(Source texts of formatted documents)
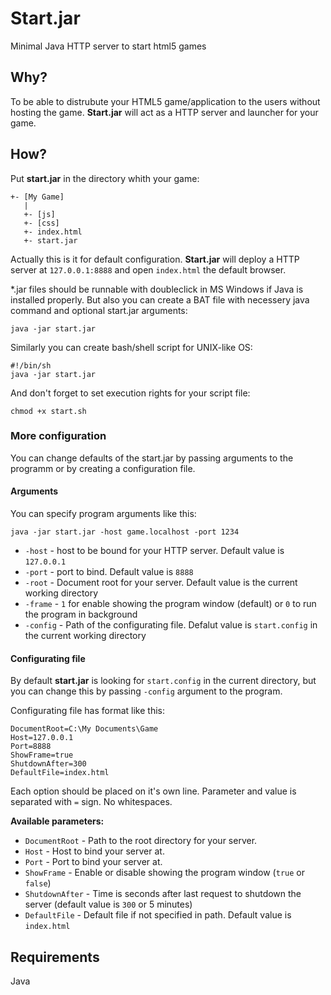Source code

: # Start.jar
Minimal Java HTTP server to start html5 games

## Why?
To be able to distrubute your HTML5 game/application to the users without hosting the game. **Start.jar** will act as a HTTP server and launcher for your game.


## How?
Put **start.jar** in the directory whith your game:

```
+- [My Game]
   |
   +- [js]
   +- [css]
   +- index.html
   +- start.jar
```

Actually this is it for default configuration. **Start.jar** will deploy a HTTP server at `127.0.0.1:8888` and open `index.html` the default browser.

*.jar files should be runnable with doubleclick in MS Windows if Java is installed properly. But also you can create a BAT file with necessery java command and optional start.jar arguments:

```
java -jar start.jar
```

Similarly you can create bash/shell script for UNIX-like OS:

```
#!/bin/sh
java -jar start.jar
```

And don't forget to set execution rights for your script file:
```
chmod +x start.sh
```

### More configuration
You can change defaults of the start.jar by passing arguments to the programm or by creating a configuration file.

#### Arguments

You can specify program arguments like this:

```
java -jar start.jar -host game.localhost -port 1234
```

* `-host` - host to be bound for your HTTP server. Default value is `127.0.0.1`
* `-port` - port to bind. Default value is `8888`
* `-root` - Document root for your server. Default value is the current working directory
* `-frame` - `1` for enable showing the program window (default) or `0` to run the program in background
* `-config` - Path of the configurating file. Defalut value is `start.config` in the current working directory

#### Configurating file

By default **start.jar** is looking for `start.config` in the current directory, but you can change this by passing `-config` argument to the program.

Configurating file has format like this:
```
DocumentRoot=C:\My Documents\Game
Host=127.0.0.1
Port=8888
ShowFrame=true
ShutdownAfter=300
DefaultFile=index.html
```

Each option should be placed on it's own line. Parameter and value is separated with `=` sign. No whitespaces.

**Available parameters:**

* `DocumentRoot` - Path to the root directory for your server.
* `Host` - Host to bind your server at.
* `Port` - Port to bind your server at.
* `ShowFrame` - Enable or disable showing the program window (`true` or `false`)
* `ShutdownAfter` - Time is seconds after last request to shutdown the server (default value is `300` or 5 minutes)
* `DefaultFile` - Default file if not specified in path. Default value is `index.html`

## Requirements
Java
==
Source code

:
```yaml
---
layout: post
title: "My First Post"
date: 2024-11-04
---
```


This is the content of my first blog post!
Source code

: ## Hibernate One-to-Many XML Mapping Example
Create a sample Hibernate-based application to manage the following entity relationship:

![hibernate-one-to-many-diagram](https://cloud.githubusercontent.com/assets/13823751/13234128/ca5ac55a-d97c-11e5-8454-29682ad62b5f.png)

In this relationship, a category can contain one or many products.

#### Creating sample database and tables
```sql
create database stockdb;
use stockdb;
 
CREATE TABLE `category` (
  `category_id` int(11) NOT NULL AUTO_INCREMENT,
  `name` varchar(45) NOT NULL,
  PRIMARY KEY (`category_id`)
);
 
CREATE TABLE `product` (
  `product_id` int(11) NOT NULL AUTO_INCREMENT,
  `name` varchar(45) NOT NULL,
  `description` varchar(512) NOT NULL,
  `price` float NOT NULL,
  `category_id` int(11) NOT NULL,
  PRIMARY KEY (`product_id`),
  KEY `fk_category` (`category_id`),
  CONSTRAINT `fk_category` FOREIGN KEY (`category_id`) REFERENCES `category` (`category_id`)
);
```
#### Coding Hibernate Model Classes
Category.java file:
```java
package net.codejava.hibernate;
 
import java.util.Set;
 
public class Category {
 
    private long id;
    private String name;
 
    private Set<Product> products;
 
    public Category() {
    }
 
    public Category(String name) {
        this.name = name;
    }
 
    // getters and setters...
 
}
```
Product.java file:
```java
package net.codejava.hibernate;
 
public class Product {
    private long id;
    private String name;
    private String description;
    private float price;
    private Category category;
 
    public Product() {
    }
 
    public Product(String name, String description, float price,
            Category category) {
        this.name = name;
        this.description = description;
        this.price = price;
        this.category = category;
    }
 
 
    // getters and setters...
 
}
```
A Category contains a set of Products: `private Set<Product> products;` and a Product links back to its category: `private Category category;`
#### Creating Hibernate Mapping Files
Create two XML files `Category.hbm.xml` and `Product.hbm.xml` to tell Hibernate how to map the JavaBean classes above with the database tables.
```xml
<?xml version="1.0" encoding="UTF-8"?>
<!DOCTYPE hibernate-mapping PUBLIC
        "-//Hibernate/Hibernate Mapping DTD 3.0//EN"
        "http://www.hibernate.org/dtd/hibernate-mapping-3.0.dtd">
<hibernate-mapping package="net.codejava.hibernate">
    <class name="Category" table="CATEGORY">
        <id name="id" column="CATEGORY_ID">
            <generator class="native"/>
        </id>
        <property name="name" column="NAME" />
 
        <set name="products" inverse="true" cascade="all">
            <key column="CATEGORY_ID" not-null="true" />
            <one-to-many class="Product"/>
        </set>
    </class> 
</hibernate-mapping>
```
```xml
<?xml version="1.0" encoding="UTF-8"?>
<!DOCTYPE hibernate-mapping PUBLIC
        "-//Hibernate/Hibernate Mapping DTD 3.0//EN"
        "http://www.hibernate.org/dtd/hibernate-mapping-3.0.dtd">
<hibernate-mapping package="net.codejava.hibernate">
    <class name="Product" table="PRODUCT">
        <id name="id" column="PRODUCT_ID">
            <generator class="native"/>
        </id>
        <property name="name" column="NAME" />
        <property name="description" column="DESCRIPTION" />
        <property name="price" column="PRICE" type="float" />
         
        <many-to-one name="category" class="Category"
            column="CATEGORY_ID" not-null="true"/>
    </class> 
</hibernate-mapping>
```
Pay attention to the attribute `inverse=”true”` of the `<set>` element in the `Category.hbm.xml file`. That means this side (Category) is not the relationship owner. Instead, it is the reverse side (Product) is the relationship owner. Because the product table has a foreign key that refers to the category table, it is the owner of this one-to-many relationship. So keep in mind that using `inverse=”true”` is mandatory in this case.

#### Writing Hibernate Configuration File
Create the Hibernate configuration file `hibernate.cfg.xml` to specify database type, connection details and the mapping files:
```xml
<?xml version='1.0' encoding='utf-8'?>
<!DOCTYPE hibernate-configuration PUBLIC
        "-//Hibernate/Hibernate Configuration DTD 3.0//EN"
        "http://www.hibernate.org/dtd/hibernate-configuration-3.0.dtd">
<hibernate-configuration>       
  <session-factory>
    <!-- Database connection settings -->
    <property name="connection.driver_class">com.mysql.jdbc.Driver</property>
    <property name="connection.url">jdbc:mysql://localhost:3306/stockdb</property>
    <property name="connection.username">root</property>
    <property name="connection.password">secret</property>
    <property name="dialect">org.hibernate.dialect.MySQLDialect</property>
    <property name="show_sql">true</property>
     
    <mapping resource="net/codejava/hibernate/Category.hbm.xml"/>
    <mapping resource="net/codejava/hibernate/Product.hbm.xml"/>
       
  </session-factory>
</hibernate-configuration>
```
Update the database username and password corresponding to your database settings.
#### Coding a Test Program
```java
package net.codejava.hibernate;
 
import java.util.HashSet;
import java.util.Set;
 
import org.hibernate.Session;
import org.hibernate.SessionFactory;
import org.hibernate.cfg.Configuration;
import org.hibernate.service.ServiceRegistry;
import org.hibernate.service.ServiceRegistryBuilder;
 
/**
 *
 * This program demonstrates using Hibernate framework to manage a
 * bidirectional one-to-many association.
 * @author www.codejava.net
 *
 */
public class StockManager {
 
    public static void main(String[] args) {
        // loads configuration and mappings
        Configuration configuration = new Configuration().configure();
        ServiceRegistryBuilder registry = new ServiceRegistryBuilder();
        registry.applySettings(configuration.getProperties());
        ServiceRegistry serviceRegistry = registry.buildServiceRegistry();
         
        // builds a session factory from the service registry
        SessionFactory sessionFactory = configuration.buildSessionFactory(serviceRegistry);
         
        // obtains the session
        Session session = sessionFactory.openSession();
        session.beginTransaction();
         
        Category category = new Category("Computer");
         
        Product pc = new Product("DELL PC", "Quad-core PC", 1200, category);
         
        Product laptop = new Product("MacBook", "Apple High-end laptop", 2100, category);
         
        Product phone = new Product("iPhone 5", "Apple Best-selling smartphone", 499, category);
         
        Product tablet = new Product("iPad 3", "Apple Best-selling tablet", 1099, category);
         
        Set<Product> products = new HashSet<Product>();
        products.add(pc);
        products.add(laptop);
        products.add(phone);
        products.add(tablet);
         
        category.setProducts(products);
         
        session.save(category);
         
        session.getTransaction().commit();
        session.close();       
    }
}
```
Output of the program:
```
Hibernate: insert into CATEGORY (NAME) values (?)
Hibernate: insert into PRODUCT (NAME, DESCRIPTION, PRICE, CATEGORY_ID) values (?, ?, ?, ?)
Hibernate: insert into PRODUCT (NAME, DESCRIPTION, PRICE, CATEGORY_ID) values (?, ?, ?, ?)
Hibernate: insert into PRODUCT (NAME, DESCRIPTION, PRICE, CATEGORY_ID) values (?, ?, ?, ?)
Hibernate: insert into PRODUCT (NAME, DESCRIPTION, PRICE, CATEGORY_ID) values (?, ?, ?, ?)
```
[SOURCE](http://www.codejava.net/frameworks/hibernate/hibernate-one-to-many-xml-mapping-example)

WHAT YOU HAVE TO DO:
Report every line in the data that holds "inverse", copying each one.

EXPECTED OUTPUT:
        <set name="products" inverse="true" cascade="all">
Pay attention to the attribute `inverse=”true”` of the `<set>` element in the `Category.hbm.xml file`. That means this side (Category) is not the relationship owner. Instead, it is the reverse side (Product) is the relationship owner. Because the product table has a foreign key that refers to the category table, it is the owner of this one-to-many relationship. So keep in mind that using `inverse=”true”` is mandatory in this case.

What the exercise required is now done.